Well, at least one big issue is off the table.
Adios Mr. Balsillie. Seems like we hardly knew yee. Of course, we really had no desire to know yee. Please pack your moneybags and go back to Canada. (But you are welcome to visit anytime, our tourism industry needs your help)
Perhaps the best part of this decision is that we will no longer be treated to Jimberry's smiling picture framed by the Canadian flag every time we open a north of the border website reporting on the Coyotes. That had just gotten bleeping painful.
I won't rehash the entire judgement here but one simple sentence from page 25 pretty much summed it up..."This conclusion effectively is the end of the efforts of PSE, Balsillie, Moyes and The Coyotes to force a sale and relocation of the hockey team."
Thank you Judge Tom.
OK, so now the Balsillie option is off the table. What next?
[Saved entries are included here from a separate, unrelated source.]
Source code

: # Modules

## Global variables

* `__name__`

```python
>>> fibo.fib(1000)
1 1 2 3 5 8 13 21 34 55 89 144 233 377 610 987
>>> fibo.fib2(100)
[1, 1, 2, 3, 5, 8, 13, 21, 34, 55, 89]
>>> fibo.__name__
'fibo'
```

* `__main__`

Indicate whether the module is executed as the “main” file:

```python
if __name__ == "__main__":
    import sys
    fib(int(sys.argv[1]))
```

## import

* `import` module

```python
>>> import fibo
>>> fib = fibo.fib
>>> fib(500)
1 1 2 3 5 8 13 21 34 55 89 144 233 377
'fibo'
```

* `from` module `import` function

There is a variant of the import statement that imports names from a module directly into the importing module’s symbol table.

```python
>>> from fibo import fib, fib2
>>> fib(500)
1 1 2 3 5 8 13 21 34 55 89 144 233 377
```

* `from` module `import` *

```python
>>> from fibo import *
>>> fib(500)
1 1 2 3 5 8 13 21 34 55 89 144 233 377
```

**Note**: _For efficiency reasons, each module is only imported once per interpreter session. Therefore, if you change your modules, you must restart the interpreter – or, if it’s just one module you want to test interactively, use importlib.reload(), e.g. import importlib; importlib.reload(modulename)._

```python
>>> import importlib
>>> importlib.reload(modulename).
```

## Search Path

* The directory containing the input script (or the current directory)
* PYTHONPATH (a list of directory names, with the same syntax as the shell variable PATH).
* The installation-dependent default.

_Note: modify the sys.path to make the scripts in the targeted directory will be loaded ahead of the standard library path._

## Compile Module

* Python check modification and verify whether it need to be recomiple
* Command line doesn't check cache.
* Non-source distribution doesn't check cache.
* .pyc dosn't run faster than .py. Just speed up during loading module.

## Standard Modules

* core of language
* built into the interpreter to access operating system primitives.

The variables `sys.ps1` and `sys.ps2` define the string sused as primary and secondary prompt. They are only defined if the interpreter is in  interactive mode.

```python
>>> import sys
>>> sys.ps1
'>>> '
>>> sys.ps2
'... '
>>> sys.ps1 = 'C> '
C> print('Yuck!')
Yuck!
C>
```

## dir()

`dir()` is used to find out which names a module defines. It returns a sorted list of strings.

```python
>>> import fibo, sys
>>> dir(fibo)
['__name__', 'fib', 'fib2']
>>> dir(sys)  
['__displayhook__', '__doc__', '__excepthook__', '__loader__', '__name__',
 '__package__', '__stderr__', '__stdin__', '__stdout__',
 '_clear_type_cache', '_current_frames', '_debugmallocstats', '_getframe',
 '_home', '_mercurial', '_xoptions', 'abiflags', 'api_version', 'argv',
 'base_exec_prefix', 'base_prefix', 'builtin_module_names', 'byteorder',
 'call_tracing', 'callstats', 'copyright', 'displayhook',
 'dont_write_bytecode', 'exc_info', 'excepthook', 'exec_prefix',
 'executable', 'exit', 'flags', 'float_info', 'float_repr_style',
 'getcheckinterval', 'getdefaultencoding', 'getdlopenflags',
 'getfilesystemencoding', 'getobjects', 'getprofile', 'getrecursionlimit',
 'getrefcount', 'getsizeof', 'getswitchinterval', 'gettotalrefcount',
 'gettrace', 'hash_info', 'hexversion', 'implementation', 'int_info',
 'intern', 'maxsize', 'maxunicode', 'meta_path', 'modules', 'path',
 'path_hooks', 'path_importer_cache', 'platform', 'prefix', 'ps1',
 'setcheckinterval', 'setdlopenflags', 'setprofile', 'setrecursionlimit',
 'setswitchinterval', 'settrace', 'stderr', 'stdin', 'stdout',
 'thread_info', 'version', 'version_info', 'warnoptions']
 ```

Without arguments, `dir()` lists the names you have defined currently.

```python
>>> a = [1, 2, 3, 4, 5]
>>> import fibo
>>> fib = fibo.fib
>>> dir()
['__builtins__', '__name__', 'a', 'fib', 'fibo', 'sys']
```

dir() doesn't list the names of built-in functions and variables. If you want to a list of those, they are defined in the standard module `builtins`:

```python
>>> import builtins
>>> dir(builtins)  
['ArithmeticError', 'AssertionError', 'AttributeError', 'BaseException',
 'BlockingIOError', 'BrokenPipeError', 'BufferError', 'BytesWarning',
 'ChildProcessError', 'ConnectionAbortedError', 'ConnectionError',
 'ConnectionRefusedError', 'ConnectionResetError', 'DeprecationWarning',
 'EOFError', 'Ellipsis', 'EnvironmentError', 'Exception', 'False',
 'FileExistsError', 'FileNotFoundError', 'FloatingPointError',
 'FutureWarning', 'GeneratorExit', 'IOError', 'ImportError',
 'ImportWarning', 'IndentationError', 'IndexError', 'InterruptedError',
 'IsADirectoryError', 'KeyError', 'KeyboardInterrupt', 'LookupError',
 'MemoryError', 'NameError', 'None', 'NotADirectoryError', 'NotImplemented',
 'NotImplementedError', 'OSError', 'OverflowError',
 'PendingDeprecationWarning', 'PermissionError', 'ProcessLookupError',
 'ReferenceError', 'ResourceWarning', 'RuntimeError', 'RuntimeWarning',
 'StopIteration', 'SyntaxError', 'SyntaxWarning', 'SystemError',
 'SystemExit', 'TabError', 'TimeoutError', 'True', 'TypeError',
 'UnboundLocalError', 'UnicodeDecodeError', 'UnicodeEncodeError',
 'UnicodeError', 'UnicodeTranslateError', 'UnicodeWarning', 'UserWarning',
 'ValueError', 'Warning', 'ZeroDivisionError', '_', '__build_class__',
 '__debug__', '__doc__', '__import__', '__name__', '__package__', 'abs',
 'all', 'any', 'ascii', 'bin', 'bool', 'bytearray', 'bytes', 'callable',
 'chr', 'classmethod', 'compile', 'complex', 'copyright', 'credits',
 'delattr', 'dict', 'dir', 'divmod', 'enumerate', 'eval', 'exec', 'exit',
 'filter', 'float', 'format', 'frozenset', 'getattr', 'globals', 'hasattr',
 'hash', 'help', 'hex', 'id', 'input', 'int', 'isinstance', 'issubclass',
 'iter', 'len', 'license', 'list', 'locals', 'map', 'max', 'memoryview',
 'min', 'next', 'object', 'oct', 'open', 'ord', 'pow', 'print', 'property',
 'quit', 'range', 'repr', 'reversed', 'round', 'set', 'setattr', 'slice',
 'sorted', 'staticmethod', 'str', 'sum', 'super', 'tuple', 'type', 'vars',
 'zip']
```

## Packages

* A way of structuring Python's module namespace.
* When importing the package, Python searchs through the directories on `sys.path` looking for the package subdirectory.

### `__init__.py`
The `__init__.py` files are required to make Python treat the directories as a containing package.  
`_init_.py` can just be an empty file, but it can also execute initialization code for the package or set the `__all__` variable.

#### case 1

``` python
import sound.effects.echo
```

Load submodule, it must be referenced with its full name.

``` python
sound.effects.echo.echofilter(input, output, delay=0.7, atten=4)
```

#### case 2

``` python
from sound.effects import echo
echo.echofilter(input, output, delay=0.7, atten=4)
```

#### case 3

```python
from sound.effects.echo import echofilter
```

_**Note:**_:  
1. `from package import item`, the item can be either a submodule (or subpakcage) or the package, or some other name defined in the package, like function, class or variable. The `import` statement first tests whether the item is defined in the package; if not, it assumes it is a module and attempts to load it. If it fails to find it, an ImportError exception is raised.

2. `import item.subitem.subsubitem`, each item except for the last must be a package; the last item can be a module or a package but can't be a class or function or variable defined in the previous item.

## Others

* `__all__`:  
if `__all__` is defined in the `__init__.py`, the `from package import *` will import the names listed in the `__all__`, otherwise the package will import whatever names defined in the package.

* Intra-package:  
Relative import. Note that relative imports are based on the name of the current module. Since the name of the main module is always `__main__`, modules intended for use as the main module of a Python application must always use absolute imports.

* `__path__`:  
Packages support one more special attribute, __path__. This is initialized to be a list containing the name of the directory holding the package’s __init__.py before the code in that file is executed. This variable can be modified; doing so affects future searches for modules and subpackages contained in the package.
We know that the Coyotes will play this year in Glendale, the NHL is in charge of revising their bid or finding a new owner and that if a favorable financial deal can be cut, hockey will be assured in Arizona for years to come.
Balsillie has already said he will not appeal. And through his lawyers, Moyes said they are considering next steps but trying to wage an appeal on bankruptcy and franchise law seems to be a longshot. There is no expedient path for an appeal. If Mr. Moyes decides to appeal, he will get on the end of the line and wait his turn in court. It will be a very long time before he will get a hearing, much less any satisfaction.
Of course, if he had competent legal counsel they would tell him that any appeal is a longshot. As I assume they told him when he first tried this whole bankruptcy/side door gambit.
But after watching his efforts as a team owner, I don't know if he would listen to sound legal advice if he got it.
So now the NHL has a clear shot at taking undisputed ownership of the Coyotes. They could continue as debtors in possession, revise their bid (as directed by Judge Baum) and become the interim owners or line up an alternate bidder (did someone say Jerry Reinsdorf?) to complete the purchase through bankruptcy.
And despite what you might have read, the NHL or other owners need not sweeten the pot by adding money to their bid. They could actually lower their offer. The only reason their bid was not accepted was that they tried to exclude claims by Moyes and Wayne Gretzky so that all other unsecured creditors would be paid. That won't happen without another hearing...before Judge Baum. Of course this could mean that some unsecured creditors don't get paid. That won't be good for the credibility of the team around town.
How the NHL chooses to handle this is probably under heavy discussion. The owners of the other teams would certainly prefer to minimize their losses. Lawyers are getting rich and the team continues to bleed cash. No one ever imagined that the league would have to fight to maintain their rights and constitution. That wasn't in the budget this year.
One would also theorize that new owners would prefer to get the team sooner rather than later to start rebuilding the fan base. If the Reinsdorf-Kaites-Tavares-Reinsdorf Jr. group or our friends from Ice Edge are still interested in the team, they now have a window to act.
One can also conclude that The City of Glendale would like to get this mess put away as soon as possible. Of course, that will come with a price for the City. The new owners, whoever they are, will require a new revised lease and the city either needs to pony up now or face more lawsuits and a possible departure of the team.
It would seem like all the elements are in place for quick action. Legal barriers have been removed. The NHL is back in charge, where they should have been all along. And its' in everyone's best interests to get a deal done as soon as possible.
Which would be a refreshing change from the tedious pace we've moved at over the last 5 months.